EXERCISE DETAILS ::
Repeat the stretch of entries below from the line with "125 prevent a" through the line with "126 regulations in". Include both ends and add nothing.

Records from a data collection ::
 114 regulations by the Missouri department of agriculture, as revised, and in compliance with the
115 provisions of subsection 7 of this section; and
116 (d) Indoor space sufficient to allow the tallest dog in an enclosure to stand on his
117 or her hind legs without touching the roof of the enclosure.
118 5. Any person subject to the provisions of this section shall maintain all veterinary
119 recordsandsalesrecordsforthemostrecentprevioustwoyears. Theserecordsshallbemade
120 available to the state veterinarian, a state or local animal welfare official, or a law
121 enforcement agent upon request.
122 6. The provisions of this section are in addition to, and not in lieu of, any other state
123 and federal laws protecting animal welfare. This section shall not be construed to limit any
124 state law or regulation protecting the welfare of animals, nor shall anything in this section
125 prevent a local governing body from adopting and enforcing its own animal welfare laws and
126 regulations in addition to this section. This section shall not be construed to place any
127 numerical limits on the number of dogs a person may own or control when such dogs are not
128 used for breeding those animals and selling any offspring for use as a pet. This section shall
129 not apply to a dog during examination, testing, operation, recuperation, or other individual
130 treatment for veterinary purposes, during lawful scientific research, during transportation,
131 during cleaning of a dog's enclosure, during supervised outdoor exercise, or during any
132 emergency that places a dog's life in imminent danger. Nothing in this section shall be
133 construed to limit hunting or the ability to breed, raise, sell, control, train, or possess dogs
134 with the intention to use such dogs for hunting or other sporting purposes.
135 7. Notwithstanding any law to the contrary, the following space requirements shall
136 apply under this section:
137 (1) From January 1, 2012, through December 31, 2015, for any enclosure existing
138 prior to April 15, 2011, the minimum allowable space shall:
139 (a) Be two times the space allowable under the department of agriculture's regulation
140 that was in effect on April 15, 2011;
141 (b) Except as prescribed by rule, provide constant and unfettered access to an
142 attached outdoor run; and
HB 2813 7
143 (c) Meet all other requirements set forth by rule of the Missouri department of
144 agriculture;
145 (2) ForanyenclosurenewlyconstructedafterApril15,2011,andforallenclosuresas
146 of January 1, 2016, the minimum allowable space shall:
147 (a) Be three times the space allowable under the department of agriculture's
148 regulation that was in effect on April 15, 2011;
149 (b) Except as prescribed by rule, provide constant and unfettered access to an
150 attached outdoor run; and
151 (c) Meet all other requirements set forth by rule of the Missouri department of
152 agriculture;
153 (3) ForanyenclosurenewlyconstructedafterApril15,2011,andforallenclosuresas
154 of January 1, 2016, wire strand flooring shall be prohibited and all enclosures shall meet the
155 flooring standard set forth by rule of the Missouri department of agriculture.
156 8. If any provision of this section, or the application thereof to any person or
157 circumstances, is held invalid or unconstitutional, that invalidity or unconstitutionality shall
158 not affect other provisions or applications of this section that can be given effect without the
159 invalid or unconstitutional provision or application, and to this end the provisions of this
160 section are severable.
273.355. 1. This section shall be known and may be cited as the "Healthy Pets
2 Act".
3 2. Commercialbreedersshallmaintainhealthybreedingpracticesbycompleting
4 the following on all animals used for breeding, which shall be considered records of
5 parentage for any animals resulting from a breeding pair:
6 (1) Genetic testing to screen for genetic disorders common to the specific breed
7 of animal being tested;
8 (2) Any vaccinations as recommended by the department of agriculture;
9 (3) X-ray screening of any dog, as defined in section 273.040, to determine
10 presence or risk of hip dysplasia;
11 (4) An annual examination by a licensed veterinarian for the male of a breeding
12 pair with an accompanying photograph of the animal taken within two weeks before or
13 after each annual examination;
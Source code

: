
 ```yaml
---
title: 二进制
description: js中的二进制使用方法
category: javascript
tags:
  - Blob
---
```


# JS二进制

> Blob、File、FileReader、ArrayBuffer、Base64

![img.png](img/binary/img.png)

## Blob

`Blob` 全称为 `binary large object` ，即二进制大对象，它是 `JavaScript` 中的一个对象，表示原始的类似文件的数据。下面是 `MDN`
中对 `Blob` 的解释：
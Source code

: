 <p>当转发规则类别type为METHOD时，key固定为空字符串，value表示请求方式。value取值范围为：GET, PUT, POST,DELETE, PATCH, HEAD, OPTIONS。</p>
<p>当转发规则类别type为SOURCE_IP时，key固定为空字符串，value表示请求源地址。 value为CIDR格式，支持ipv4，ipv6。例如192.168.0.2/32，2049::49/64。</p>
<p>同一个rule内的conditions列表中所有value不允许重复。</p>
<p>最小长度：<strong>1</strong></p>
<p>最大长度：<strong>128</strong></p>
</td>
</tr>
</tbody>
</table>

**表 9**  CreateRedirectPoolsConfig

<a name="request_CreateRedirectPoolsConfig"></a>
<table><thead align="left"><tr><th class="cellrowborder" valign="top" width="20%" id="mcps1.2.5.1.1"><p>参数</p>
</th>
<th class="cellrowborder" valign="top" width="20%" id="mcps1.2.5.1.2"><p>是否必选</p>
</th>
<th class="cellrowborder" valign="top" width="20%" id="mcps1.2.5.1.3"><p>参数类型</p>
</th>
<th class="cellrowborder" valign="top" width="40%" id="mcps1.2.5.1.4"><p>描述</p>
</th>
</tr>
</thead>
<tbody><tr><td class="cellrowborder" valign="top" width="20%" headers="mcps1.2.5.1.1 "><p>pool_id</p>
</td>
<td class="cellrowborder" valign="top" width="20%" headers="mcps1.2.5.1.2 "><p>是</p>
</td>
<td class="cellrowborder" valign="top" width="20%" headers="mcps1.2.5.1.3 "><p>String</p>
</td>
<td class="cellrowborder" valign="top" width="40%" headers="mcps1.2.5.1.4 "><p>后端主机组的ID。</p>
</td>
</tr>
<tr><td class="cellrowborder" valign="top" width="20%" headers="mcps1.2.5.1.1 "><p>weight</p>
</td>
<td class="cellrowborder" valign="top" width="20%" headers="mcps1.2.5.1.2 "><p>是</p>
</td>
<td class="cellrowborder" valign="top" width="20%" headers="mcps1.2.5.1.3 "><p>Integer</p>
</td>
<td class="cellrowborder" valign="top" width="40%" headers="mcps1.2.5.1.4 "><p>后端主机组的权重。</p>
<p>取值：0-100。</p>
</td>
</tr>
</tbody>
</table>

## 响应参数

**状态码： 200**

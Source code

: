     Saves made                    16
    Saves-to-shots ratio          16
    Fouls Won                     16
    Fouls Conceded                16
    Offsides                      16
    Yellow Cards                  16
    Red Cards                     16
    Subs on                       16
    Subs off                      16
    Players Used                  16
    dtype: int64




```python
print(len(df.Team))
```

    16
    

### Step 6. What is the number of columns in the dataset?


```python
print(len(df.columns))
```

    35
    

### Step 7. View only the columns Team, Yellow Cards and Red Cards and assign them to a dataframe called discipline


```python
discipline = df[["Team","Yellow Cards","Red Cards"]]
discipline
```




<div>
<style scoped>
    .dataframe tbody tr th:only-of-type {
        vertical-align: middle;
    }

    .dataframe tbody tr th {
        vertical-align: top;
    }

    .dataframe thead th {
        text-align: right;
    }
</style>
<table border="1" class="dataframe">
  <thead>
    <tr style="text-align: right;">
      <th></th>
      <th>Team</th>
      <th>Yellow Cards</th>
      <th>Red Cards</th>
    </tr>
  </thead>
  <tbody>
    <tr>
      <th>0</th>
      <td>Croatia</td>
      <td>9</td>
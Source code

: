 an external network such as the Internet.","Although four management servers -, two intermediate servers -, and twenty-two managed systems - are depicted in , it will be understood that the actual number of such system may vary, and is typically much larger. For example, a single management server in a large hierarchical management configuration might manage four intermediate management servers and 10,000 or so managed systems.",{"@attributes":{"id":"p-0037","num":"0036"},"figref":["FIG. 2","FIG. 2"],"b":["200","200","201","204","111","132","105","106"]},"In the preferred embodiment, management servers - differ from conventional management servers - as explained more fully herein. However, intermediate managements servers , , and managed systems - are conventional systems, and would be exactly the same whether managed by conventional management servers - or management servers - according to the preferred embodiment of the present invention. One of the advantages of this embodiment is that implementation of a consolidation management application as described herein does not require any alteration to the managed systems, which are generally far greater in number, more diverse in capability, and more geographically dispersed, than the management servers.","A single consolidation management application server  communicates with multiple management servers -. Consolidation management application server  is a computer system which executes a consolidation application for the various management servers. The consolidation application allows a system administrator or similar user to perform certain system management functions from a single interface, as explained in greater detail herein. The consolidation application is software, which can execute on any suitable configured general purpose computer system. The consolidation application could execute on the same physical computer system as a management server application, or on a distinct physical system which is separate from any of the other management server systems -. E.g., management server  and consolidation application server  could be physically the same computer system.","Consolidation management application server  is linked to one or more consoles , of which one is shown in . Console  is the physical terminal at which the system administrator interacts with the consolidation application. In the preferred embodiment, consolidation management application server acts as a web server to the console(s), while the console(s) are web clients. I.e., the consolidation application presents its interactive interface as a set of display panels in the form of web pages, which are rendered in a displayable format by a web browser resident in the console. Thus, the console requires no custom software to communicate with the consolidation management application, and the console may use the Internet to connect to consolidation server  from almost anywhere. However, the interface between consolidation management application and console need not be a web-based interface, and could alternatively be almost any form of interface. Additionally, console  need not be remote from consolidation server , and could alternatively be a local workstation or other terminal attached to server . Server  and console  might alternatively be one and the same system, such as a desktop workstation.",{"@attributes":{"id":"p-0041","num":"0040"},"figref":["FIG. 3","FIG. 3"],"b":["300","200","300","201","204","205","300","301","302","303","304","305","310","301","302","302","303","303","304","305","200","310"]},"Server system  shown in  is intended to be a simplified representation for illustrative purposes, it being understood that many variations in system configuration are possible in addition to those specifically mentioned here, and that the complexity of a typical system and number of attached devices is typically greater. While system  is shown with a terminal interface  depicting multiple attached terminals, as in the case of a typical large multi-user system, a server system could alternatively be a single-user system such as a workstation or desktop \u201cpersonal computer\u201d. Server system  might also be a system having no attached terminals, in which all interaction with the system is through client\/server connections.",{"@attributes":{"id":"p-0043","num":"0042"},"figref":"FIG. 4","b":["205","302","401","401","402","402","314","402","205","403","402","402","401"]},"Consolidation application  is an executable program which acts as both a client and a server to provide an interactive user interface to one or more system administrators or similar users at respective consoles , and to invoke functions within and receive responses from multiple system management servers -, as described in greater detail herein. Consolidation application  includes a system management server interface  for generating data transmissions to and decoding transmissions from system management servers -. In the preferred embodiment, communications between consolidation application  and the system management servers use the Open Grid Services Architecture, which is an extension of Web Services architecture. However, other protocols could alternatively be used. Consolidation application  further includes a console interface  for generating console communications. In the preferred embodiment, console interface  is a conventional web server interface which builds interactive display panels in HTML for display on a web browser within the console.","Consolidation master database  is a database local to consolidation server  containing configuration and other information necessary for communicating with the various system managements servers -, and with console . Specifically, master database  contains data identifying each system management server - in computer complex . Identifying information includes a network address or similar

WRITTEN SOLUTION ::
125 prevent a local governing body from adopting and enforcing its own animal welfare laws and
126 regulations in addition to this section. This section shall not be construed to place any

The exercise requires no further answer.